The roar at Churchill Downs wasn’t for the favorite. It rarely is at the Kentucky Derby, but this one hit different.

Golden Tempo, a 23-1 longshot nobody at the betting windows seemed to want, came from dead last to win the 152nd Run for the Roses on Saturday — and in doing so, handed Cherie DeVaux a piece of history 151 years in the making. She is the first woman to train a Kentucky Derby winner.

DeVaux, 44, wasn’t a celebrity hire or a dynastic name. She mucked stalls for the late Chuck Simon, served a long apprenticeship under trainer Chad Brown, and didn’t hang her own shingle until 2018. She was 36 years old, burned out on making other people’s horses faster, and ready to bet on herself.

Her first win came 11 months later. The pandemic slowed everything down. She kept going. A Breeders’ Cup victory in 2024 announced her as a serious operation. Saturday, in her first-ever Derby entry, she topped all of it.

Golden Tempo broke poorly and settled at the back of the pack early. Jockey Jose Ortiz — riding the Derby for the 11th time, still searching for his first win — bided his time. The colt began picking off horses on the far turn. By the top of the stretch, he was flying.

He passed favorite Renegade — ridden by Ortiz’s own brother, Irad Ortiz Jr. — just before the wire, winning in 2:02.27. Longshot Ocelli finished third. More than 100,000 people at Churchill Downs witnessed it. The realization seemed to hit the crowd in waves.

“I don’t even have any words right now,” DeVaux said afterward. “I just can’t. Just so, so, so happy for Golden Tempo. Jose did a wonderful job, a masterful job of getting him there. He was so far out of it.”

A Trainer’s Long Road

DeVaux is just the 18th woman to saddle a horse in the Kentucky Derby, and the second female trainer to win any Triple Crown race — Jena Antonucci got there first with Arcangelo in the 2023 Belmont Stakes. Before Saturday, the closest a woman had come to winning the Derby was Shelley Riley, who trained Casual Lies to a second-place finish in 1992.

In the days before the race, DeVaux moved from downplaying the historical significance to embracing it. “Being a female in this industry, the standards aren’t always equal,” she told reporters during Derby week, according to NBC News. By the time she faced cameras after the win, the role-model mantle had settled comfortably on her shoulders.

“I’m glad I can be representative of women everywhere,” DeVaux said in a postrace interview. “We can do anything we set our minds to.”

In her victory press conference, she reframed the moment: “Being a woman or my gender has never really crossed my mind in this. The thing that really has become apparent to me is not everyone has the same constitution I have mentally.”

A Brother’s Duel

The subplot was almost as good as the main story. Jose Ortiz, who also won the Kentucky Oaks roughly 24 hours earlier, beat his brother in a Derby for the first time.

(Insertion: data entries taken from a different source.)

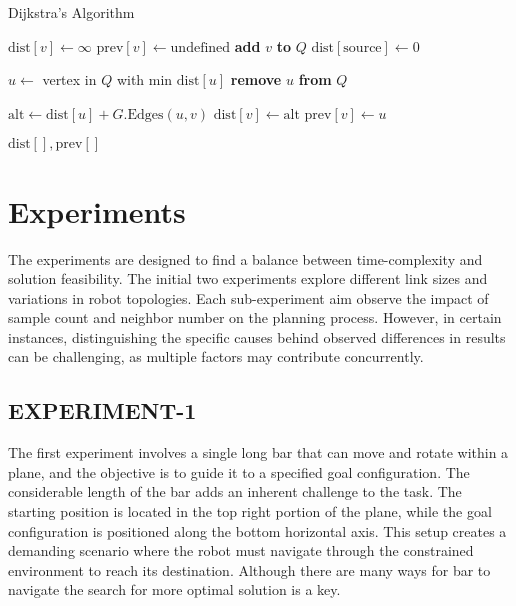 \documentclass{IEEEtaes}
\begin{document}
\begin{algorithm}
\caption{Dijkstra's Algorithm}
\begin{algorithmic}[1]
        \State $\text{dist}[v] \gets \infty$
        \State $\text{prev}[v] \gets \text{undefined}$
        \State \textbf{add} $v$ \textbf{to} $Q$
    \EndFor
    \State $\text{dist}[\text{source}] \gets 0$
    
        \State $u \gets$ vertex in $Q$ with min $\text{dist}[u]$
        \State \textbf{remove} $u$ \textbf{from} $Q$
        
            \State $\text{alt} \gets \text{dist}[u] + G.\text{Edges}(u, v)$
                \State $\text{dist}[v] \gets \text{alt}$
                \State $\text{prev}[v] \gets u$
            \EndIf
        \EndFor
    \EndWhile
    
    \State \Return $\text{dist}[], \text{prev}[]$
\EndFunction
\end{algorithmic}
\end{algorithm}

\vspace{-2.2em}
\section{\large \textbf{Experiments}}
The experiments are designed to find a balance between time-complexity and solution feasibility. The initial two experiments explore different link sizes and variations in robot topologies. Each sub-experiment aim observe the impact of sample count and neighbor number on the planning process. However, in certain instances, distinguishing the specific causes behind observed differences in results can be challenging, as multiple factors may contribute concurrently.

\subsection{\fontsize{10}{13}\selectfont EXPERIMENT-1}
The first experiment involves a single long bar that can move and rotate within a plane, and the objective is to guide it to a specified goal configuration. The considerable length of the bar adds an inherent challenge to the task. The starting position is located in the top right portion of the plane, while the goal configuration is positioned along the bottom horizontal axis. This setup creates a demanding scenario where the robot must navigate through the constrained environment to reach its destination. Although there are many ways for bar to navigate the search for more optimal solution is a key.
\end{document}
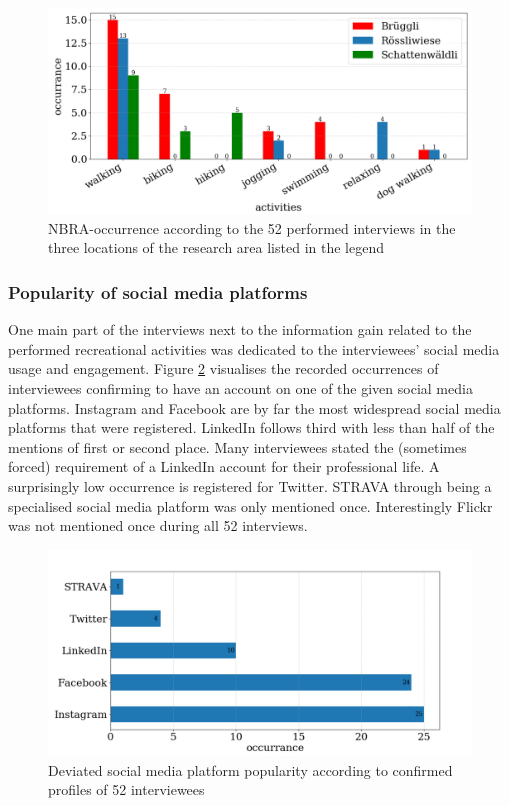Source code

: \begin{figure}[h!]
   \centering
   \includegraphics[width=\textwidth]{img/interview_activities.pdf}
   \caption{NBRA-occurrence according to the 52 performed interviews in the three locations of the research area listed in the legend}
   \label{fig:interview_activities}
\end{figure}

\subsubsection{Popularity of social media platforms}
One main part of the interviews next to the information gain related to the performed recreational activities was dedicated to the interviewees' social media usage and engagement. Figure \ref{fig:interview_SMP} visualises the recorded occurrences of interviewees confirming to have an account on one of the given social media platforms. Instagram and Facebook are by far the most widespread social media platforms that were registered. LinkedIn follows third with less than half of the mentions of first or second place. Many interviewees stated the (sometimes forced) requirement of a LinkedIn account for their professional life. A surprisingly low occurrence is registered for Twitter. STRAVA through being a specialised social media platform was only mentioned once. Interestingly Flickr was not mentioned once during all 52 interviews.

\begin{figure}[h!]
   \centering
   \includegraphics[width=\textwidth]{img/interview_socialmedia_bigger_font.pdf}
   \caption{Deviated social media platform popularity according to confirmed profiles of 52 interviewees}
   \label{fig:interview_SMP}
\end{figure}

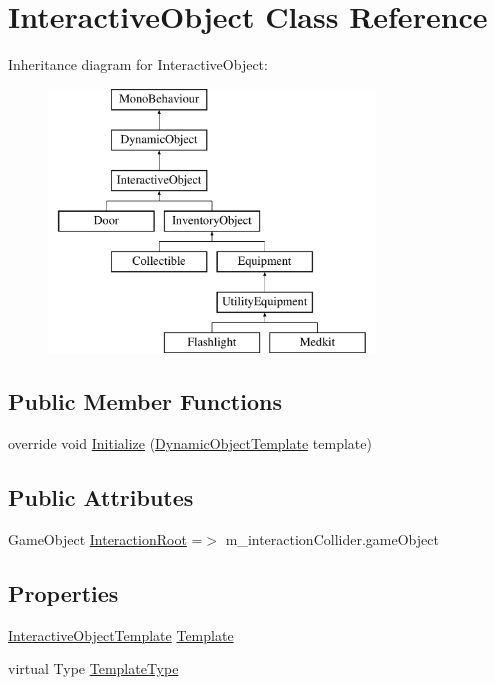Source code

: \hypertarget{class_interactive_object}{}\section{Interactive\+Object Class Reference}
\label{class_interactive_object}
Inheritance diagram for Interactive\+Object\+:\begin{figure}[H]
\begin{center}
\leavevmode
\includegraphics[height=7.000000cm]{class_interactive_object}
\end{center}
\end{figure}
\subsection*{Public Member Functions}
\begin{DoxyCompactItemize}
\item 
override void \mbox{\hyperlink{class_interactive_object_a6337da87a5251d5eb65dccb7f1f76d16}{Initialize}} (\mbox{\hyperlink{class_dynamic_object_template}{Dynamic\+Object\+Template}} template)
\end{DoxyCompactItemize}
\subsection*{Public Attributes}
\begin{DoxyCompactItemize}
\item 
Game\+Object \mbox{\hyperlink{class_interactive_object_ad4fa46cffeb6343827cac2e45324c443}{Interaction\+Root}} =$>$ m\+\_\+interaction\+Collider.\+game\+Object
\end{DoxyCompactItemize}
\subsection*{Properties}
\begin{DoxyCompactItemize}
\item 
\mbox{\hyperlink{class_interactive_object_template}{Interactive\+Object\+Template}} \mbox{\hyperlink{class_interactive_object_a485ad8d7ce23aef73e8ed4845df0d2a5}{Template}}
\item 
virtual Type \mbox{\hyperlink{class_interactive_object_ac2ffa10be1d62f9fd172e39ebf0ae87d}{Template\+Type}}
\end{DoxyCompactItemize}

After 10 failed attempts, Ortiz finally got his roses.

“I just wish my grandpa was here,” Ortiz said. “But I know he’s looking from heaven.”

DeVaux did not commit to running Golden Tempo in the Preakness Stakes on May 16, saying she wanted to see how the horse came out of the race. The sport’s last Triple Crown winner remains Justify in 2018.

The winner’s share of the $5 million purse was $3.1 million, according to CBS Sports — a nice payday, but secondary to what DeVaux carried out of Churchill Downs. Twenty years of labor, a horse nobody believed in, and a place in a record book that had been all men, all along.